About this task
In the listing that follows, count the lines holding the word "from" and report only that number.

Source data
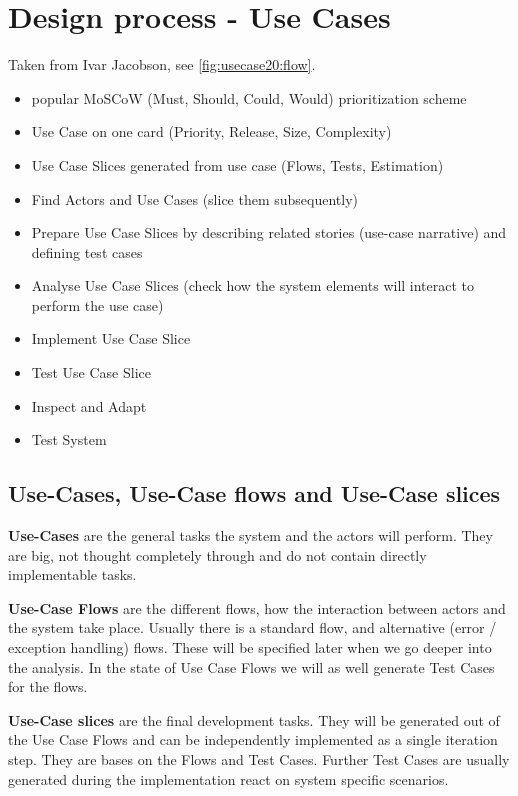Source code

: {\color{gray}
\section{Design process - Use Cases}
Taken from Ivar Jacobson, see \autoref{fig:usecase20:flow}.
\begin{itemize}
	\item popular MoSCoW (Must, Should, Could, Would) prioritization scheme
	\item Use Case on one card (Priority, Release, Size, Complexity)
	\item Use Case Slices generated from use case (Flows, Tests, Estimation)
	\item Find Actors and Use Cases (slice them subsequently)
	\item Prepare Use Case Slices by describing related stories (use-case narrative) and defining test cases
	\item Analyse Use Case Slices (check how the system elements will interact to perform the use case)
	\item Implement Use Case Slice
	\item Test Use Case Slice
	\item Inspect and Adapt
	\item Test System
\end{itemize}

\subsection{Use-Cases, Use-Case flows and Use-Case slices}

\textbf{Use-Cases} are the general tasks the system and the actors will perform. They are big, not thought completely through and do not contain directly implementable tasks.

\textbf{Use-Case Flows} are the different flows, how the interaction between actors and the system take place. Usually there is a standard flow, and alternative (error / exception handling) flows. These will be specified later when we go deeper into the analysis. In the state of Use Case Flows we will as well generate Test Cases for the flows. 

\textbf{Use-Case slices} are the final development tasks. They will be generated out of the Use Case Flows and can be independently implemented as a single iteration step. They are bases on the Flows and Test Cases. Further Test Cases are usually generated during the implementation react on system specific scenarios.


}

Exercise result
2